Graeme Aithie of QMPF said most capital market activity by UK universities, aside from refinancings, in the last 18 months has followed either a green or sustainable financing framework.
“We expect this trend to continue, given the natural alignment of this form of borrowing with higher education providers' strategic goals and as universities are increasingly embedding ‘net zero’ and energy transition projects within their capital expenditure plans,” Aithie said. “Sustainable financing approaches allow a university to make a clear public commitment towards these ESG-related goals, which are an increasingly high-profile factor for stakeholders and students.”

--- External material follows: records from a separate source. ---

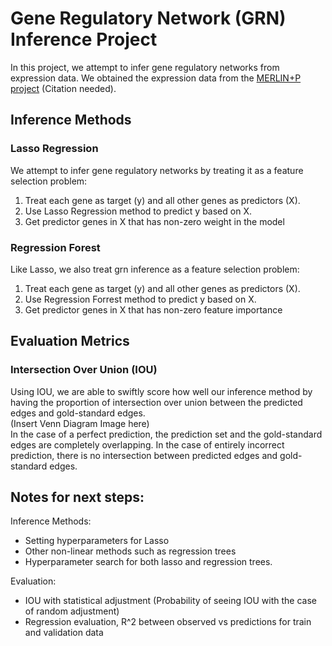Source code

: # Gene Regulatory Network (GRN) Inference Project

In this project, we attempt to infer gene regulatory networks from expression data. We obtained the expression data from the [MERLIN+P project](https://github.com/Roy-lab/merlin-p_inferred_networks) (Citation needed). 
<br>

## Inference Methods
### Lasso Regression
We attempt to infer gene regulatory networks by treating it as a feature selection problem:
1. Treat each gene as target (y) and all other genes as predictors (X).
2. Use Lasso Regression method to predict y based on X.
3. Get predictor genes in X that has non-zero weight in the model

### Regression Forest
Like Lasso, we also treat grn inference as a feature selection problem:
1. Treat each gene as target (y) and all other genes as predictors (X).
2. Use Regression Forrest method to predict y based on X.
3. Get predictor genes in X that has non-zero feature importance
## Evaluation Metrics
### Intersection Over Union (IOU)
Using IOU, we are able to swiftly score how well our inference method by having the proportion of intersection over union between the predicted edges and gold-standard edges.
<br>
(Insert Venn Diagram Image here)
<br>
In the case of a perfect prediction, the prediction set and the gold-standard edges are completely overlapping. In the case of entirely incorrect prediction, there is no intersection between predicted edges and gold-standard edges.

## Notes for next steps:
Inference Methods:
- Setting hyperparameters for Lasso
- Other non-linear methods such as regression trees
- Hyperparameter search for both lasso and regression trees.

Evaluation:
- IOU with statistical adjustment (Probability of seeing IOU with the case of random adjustment)
- Regression evaluation, R^2 between observed vs predictions for train and validation data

“Sustainable finance principles can be supported by a relatively wide range of project types, which typically map well against most estate investment plans. Universities initially need to consider which of its capital projects are potentially eligible for ‘green’ or ‘social’ objectives in assessing whether the ‘use of proceeds’ approach is suitable, although we generally find that the majority can be eligible, particularly under the ‘green’ objectives. A wider commercial assessment is also required, which considers whether third party-sources of finance or grants may be available for certain projects, before deciding to fund with ‘core’ on-balance sheet borrowing,” he said.
Pinsent Masons has also advised University College London on a £300m sustainability bond, which was the first public listed sustainability bond in the sector, and University of London on their £50m sustainability-linked loan agreement.

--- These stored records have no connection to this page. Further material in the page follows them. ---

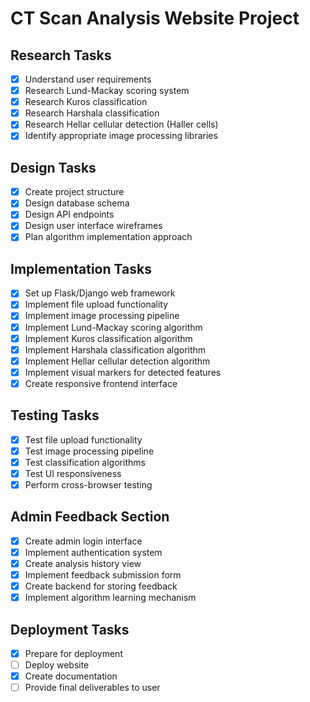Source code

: # CT Scan Analysis Website Project

## Research Tasks
- [x] Understand user requirements
- [x] Research Lund-Mackay scoring system
- [x] Research Kuros classification
- [x] Research Harshala classification
- [x] Research Hellar cellular detection (Haller cells)
- [x] Identify appropriate image processing libraries

## Design Tasks
- [x] Create project structure
- [x] Design database schema
- [x] Design API endpoints
- [x] Design user interface wireframes
- [x] Plan algorithm implementation approach

## Implementation Tasks
- [x] Set up Flask/Django web framework
- [x] Implement file upload functionality
- [x] Implement image processing pipeline
- [x] Implement Lund-Mackay scoring algorithm
- [x] Implement Kuros classification algorithm
- [x] Implement Harshala classification algorithm
- [x] Implement Hellar cellular detection algorithm
- [x] Implement visual markers for detected features
- [x] Create responsive frontend interface

## Testing Tasks
- [x] Test file upload functionality
- [x] Test image processing pipeline
- [x] Test classification algorithms
- [x] Test UI responsiveness
- [x] Perform cross-browser testing

## Admin Feedback Section
- [x] Create admin login interface
- [x] Implement authentication system
- [x] Create analysis history view
- [x] Implement feedback submission form
- [x] Create backend for storing feedback
- [x] Implement algorithm learning mechanism

## Deployment Tasks
- [x] Prepare for deployment
- [ ] Deploy website
- [x] Create documentation
- [ ] Provide final deliverables to user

Sustainability-linked loans can refer to any types of debt or loan facilities, and even guarantees or contingent credit lines, which incentivise the borrower’s progress towards sustainability-focused objectives. The borrower’s sustainability performance is measured using sustainability performance targets (SPTs). SPTs are predefined tests, which are normally based on objective metrics or external ratings to capture improvements in the borrower’s sustainability profile.
Sustainability-linked loans will not normally restrict use of proceeds and can therefore be used for general corporate purposes. The borrower’s performance against the SPTs will lead to margin redetermination over the life of the instrument.
Aithie said sustainability-linked lending is most common in the context of shorter-dated borrowing. He said this reflects the challenge of developing performance targets which could apply over the lifetime of a private placement – typically 15 to 50 years.